Se llenan las ausencias de los seres queridos con retazos de memoria que guardamos de forma aleatoria. Me dijo esto, tenía esta costumbre, me comentó aquello, me abrazaba así. Decidimos en un pacto interno que esos fueron los mejores momentos juntos y quizá no lo fueron; o fueron los tuyos, pero no los suyos, y no supimos retenerlos en nuestra memoria porque no los valoramos entonces, ni somos capaces, por tanto, de recuperarlos ahora del olvido. Recordar hasta donde podamos es la única medicina que mitiga nuestra indolencia diaria, nuestro despreciar el paso del tiempo, en ese convencimiento de que siempre quedará más. ¿Qué son 24 horas si luego vienen otras 24, y le seguirán 24 más?
No andamos sobrados de tiempo, aunque vivamos como si así fuera, postergando lo importante una y otra vez, como si pudiéramos permitirnos el lujo de hacerlo maleable y doblegarlo a nuestro antojo. Como si la presencia fuera infinita. Entonces, el último fino grano del reloj de arena cae con el ruido ensordecedor de un estallido y deja una ausencia inmensa. La nada. Un hueco irreparable, un ya no habrá más de ti. Ni de mí contigo. Ni de nosotros, ni de nadie. Y descubrimos en el otro, en quien no está, esa fragilidad nuestra que desdeñamos, el 'memento mori' («recuerda que eres un hombre») de los generales de la Antigua Roma. El hoy está siendo; mañana, quizá no sea. O no sea con otra persona que quiero o que me quiere, o quizá no sea yo.

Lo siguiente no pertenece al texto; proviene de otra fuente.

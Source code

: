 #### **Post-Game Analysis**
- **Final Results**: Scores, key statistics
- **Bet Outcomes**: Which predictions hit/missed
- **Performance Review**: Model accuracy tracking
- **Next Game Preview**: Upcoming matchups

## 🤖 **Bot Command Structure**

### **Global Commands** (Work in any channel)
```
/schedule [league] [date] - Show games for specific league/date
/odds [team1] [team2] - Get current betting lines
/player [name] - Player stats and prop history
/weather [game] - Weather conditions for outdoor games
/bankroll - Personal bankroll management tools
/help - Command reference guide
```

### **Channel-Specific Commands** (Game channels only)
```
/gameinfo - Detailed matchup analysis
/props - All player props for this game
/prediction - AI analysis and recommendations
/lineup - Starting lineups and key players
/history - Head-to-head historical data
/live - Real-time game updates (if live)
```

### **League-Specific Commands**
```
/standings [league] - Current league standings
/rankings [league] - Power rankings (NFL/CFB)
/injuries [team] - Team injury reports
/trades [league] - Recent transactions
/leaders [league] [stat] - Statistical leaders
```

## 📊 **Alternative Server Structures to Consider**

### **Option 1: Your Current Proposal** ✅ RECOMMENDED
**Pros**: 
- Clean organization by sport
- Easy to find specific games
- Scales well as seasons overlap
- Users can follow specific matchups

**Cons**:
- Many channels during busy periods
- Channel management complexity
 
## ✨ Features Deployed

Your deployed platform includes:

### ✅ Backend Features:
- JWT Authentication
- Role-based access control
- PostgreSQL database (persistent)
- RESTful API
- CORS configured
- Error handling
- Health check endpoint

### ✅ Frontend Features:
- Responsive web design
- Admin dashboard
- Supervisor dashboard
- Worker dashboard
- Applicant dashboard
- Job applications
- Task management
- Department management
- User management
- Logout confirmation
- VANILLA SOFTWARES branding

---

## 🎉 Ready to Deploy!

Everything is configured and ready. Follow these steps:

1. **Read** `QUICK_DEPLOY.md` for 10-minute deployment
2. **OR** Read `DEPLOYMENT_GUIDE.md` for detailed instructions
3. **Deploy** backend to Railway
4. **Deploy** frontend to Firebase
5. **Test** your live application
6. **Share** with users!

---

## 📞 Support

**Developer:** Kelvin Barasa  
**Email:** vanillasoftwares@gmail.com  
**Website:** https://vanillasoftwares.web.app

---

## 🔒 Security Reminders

Los vacíos nos obligan a echar de menos lo que antes era ordinario, y que ahora se vuelve excepcional porque no lo reviviremos más, tan sólo en la memoria difusa, ya por siempre congelado en el tiempo. Tus buenos días, tu sonrisa; tus ganas de disfrutar de todo y de todos; tus gestos, tu voz; tu contar el tiempo en broma -«Ya mismo está ahí la feria», entre risas, un 2 de febrero-; tus besos en la mejilla en plena vorágine o en un día de mil demonios; tu presumir de tipazo a los cincuenta; tu devoción por ese turrón de chocolate que muchos aún no hemos comprado este año porque nos recuerda demasiado a ti y nos parecía casi faltarte al respeto; tus frases oídas en la Redacción que te mandábamos de tapadillo para que las leyeras en la cena de Navidad del periódico; tu forma de entender la vida... Tus fotos, siempre. Qué difícil todo a partir de ahora, Fefe. Dejas mucha, demasiada ausencia.